Titled ‘Guidance for Industry: Characterisation and Qualification of Cell Substrates and Other Biological Materials Used in the Production of Viral Vaccines for Infectious Disease Indications,’ the document is expected to aid manufacturers who wish to use new cell substrates for vaccine production, such as for influenza vaccines. Currently, all licensed influenza vaccines are produced in chicken eggs.
In addition to providing advice to manufacturers about the scientific principles of cell substrate development, the guidance describes tests that may be used to evaluate cell substrates intended for use in viral vaccine production.
The guidance supplements recommendations on the production of viral vaccines for the prevention and treatment of infectious diseases provided in International Conference on Harmonization (ICH) documents Q5A and Q5.
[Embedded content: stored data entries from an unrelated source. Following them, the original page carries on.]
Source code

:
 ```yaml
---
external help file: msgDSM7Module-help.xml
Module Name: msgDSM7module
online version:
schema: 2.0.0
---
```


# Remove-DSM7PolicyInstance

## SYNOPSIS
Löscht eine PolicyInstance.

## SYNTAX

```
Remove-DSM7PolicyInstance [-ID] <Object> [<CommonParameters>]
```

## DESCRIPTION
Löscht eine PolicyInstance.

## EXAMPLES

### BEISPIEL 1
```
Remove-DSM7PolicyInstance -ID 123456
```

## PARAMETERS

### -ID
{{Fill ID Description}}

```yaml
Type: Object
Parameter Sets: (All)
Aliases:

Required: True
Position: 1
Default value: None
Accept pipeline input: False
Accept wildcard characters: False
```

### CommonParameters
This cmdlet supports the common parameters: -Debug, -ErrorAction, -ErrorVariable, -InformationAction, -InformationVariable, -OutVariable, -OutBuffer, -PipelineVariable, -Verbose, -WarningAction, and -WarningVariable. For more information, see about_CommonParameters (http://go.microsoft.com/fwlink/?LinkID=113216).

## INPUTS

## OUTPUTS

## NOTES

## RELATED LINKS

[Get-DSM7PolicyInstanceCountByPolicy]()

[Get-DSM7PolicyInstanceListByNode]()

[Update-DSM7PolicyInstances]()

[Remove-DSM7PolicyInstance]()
The FDA has published the new guidance document in draft form and sought comments from the public in September 2006. The FDA received a number of scientific comments and revised the guidance as warranted based upon those comments.
Kathleen Sebelius, secretary of HHS, said: The development of safe and effective vaccines is critical toward protecting Americans against an influenza pandemic. This final guidance recognizes that a new generation of medical products using innovative methods is needed to ensure we are better prepared today than we were yesterday.”
Margaret Hamburg, commissioner of FDA, said: “The availability of this final guidance is an important tool to help manufacturers advance the development and production of cell-based vaccines against infectious diseases. This may lead to additional vaccine options, including for pandemic influenza vaccines.”